Al momento de iniciar una relación con aquel que tanto te gusta, lo que menos piensas es en la posibilidad de una infidelidad. Pese a ello, puede ocurrirte por un sinfín de factores.
El asunto es que luego de que te engañan sientes un dolor y una confusión muy fuertes, y piensas que esas sensaciones jamás terminarán y que no podrás confiar de nuevo.
Pero nada más alejado de la realidad. A pesar de todo el daño, recuerda que no estás sola y que no eres la única pasando por esta clase de situación.
Sea cual sea el motivo del engaño, hay 3 lecciones valiosas que se desprenden del mismo, y que irás entendiendo bien conforme pasa el tiempo:
#1 Él puede estar sufriendo más que tú
Aunque no lo creas es así.
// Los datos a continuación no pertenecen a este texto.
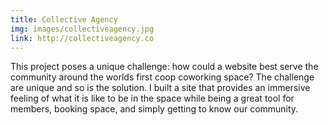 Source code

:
 ```yaml
---
title: Collective Agency
img: images/collectiveagency.jpg
link: http://collectiveagency.co
---
```

<p>This project poses a unique challenge: how could a website best serve the community around the worlds first coop coworking space? The challenge are unique and so is the solution. I built a site that provides an immersive feeling of what it is like to be in the space while being a great tool for members, booking space, and simply getting to know our community.</p> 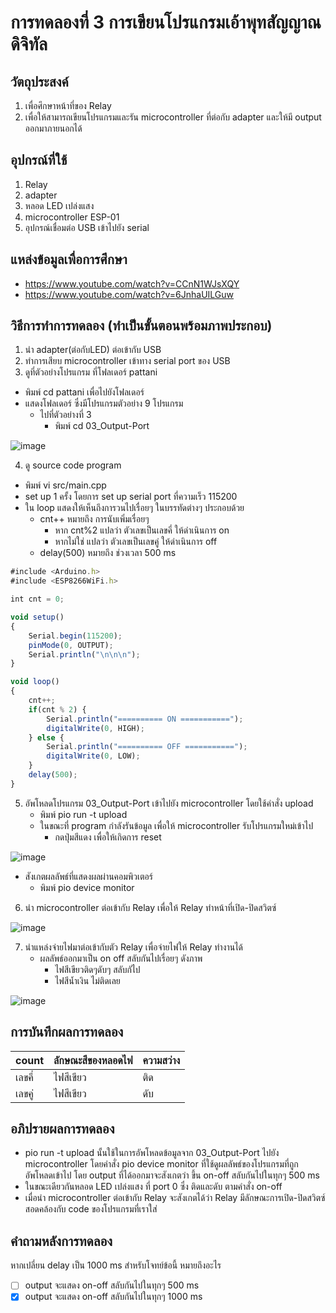 # การทดลองที่ 3 การเขียนโปรแกรมเอ้าพุทสัญญาณดิจิทัล

## วัตถุประสงค์ 
1. เพื่อศึกษาหน้าที่ของ Relay
2. เพื่อให้สามารถเขียนโปรแกรมและรัน microcontroller ที่ต่อกับ adapter และให้มี output ออกมาภายนอกได้


## อุปกรณ์ที่ใช้ 
1. Relay
2. adapter
3. หลอด LED เปล่งแสง
4. microcontroller ESP-01
5. อุปกรณ์เชื่อมต่อ USB เข้าไปยัง serial



## แหล่งข้อมูลเพื่อการศึกษา
- https://www.youtube.com/watch?v=CCnN1WJsXQY
- https://www.youtube.com/watch?v=6JnhaUILGuw

## วิธีการทำการทดลอง (ทำเป็นขั้นตอนพร้อมภาพประกอบ)
1. นำ adapter(ต่อกับLED) ต่อเข้ากับ USB 
2. ทำการเสียบ microcontroller เข้าทาง serial port ของ USB 
3. ดูที่ตัวอย่างโปรแกรม ที่โฟลเดอร์ pattani
- พิมพ์ cd pattani เพื่อไปยังโฟลเดอร์
- แสดงโฟลเดอร์ ซึ่งมีโปรแกรมตัวอย่าง 9 โปรแกรม
  - ไปที่ตัวอย่างที่ 3
    - พิมพ์ cd 03_Output-Port
    
![image](https://user-images.githubusercontent.com/80879942/112137666-1e88bb80-8c03-11eb-866b-b516ad5036b6.jpg)

4. ดู source code program 
- พิมพ์ vi src/main.cpp
- set up 1 ครั้ง โดยการ set up serial port ที่ความเร็ว 115200
- ใน loop แสดงให้เห็นถึงการวนไปเรื่อยๆ ในบรรทัดต่างๆ ประกอบด้วย
  - cnt++ หมายถึง การนับเพิ่มเรื่อยๆ 
    - หาก cnt%2 แปลว่า ตัวเลขเป็นเลขคี่ ให้ดำเนินการ on
    - หากไม่ใช่ แปลว่า ตัวเลขเป็นเลขคู่ ให้ดำเนินการ off
  - delay(500) หมายถึง ช่วงเวลา 500 ms 
 
```javascript
#include <Arduino.h>
#include <ESP8266WiFi.h>

int cnt = 0;

void setup()
{
	Serial.begin(115200);
	pinMode(0, OUTPUT);
	Serial.println("\n\n\n");
}

void loop()
{
	cnt++;
	if(cnt % 2) {
		Serial.println("========== ON ===========");
		digitalWrite(0, HIGH);
	} else {
		Serial.println("========== OFF ===========");
		digitalWrite(0, LOW);
	}
	delay(500);
}
```

5. อัพโหลดโปรแกรม 03_Output-Port เข้าไปยัง microcontroller โดยใช้คำสั่ง upload
   - พิมพ์ pio run -t upload
   - ในขณะที่ program กำลังรันข้อมูล เพื่อให้ microcontroller รับโปรแกรมใหม่เข้าไป
     - กดปุ่มสีแดง เพื่อให้เกิดการ reset
     
![image](https://user-images.githubusercontent.com/80879942/112140260-5e9d6d80-8c06-11eb-9a5d-70b1e3322553.jpg)

   - สังเกตผลลัพธ์ที่แสดงผลผ่านคอมพิวเตอร์
     - พิมพ์ pio device monitor

6. นำ microcontroller ต่อเข้ากับ Relay เพื่อให้ Relay ทำหน้าที่เปิด-ปิดสวิตซ์ 

![image](https://user-images.githubusercontent.com/80879942/112144123-5eec3780-8c0b-11eb-94d0-840e7917e15a.jpg)

7. นำแหล่งจ่ายไฟมาต่อเข้ากับตัว Relay เพื่อจ่ายไฟให้ Relay ทำงานได้
   - ผลลัพธ์ออกมาเป็น on off สลับกันไปเรื่อยๆ ดังภาพ
     - ไฟสีเขียวติดๆดับๆ สลับกัไป
     - ไฟสีน้ำเงิน ไม่ติดเลย
 
![image](https://user-images.githubusercontent.com/80879966/112169029-69ff9180-8c24-11eb-82cb-c5d9968e9d20.jpg)

## การบันทึกผลการทดลอง 

count | ลักษณะสีของหลอดไฟ | ความสว่าง
------------ | ------------- | -------------
เลขคี่ | ไฟสีเขียว | ติด
เลขคู่ | ไฟสีเขียว | ดับ

## อภิปรายผลการทดลอง 
- pio run -t upload นั้นใช้ในการอัพโหลดข้อมูลจาก 03_Output-Port ไปยัง microcontroller โดยคำสั่ง pio device monitor ที่ใช้ดูผลลัพธ์ของโปรแกรมที่ถูกอัพโหลดเข้าไป โดย output ที่ได้ออกมาจะสังเกตว่า ขึ้น on-off สลับกันไปในทุกๆ 500 ms 
- ในขณะเดียวกันหลอด LED เปล่งแสง ที่ port 0 ซึ่ง ติดและดับ ตามคำสั่ง on-off
- เมื่อนำ microcontroller ต่อเข้ากับ Relay จะสังเกตได้ว่า Relay มีลักษณะการเปิด-ปิดสวิตซ์สอดคล้องกับ code ของโปรแกรมที่เราใส่

## คำถามหลังการทดลอง
หากเปลี่ยน delay เป็น 1000 ms สำหรับโจทย์ข้อนี้ หมายถึงอะไร
- [ ] output จะแสดง on-off สลับกันไปในทุกๆ 500 ms 
- [x] output จะแสดง on-off สลับกันไปในทุกๆ 1000 ms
Mientras un infiel va de aventura en aventura no hay problema, pero cuando es descubierto y pierde algo que supuestamente es valioso para él, resulta un golpe duro para su ego. Y es que por lo general alguien es infiel porque cede ante su deseo, y puede arriesgar una relación donde tiene ambas cosas sin pensar en las consecuencias por su falta de control.
Tendrá que lidiar con haber perdido tu confianza, con haber perdido el amor, y estas no son cosas fáciles de superar.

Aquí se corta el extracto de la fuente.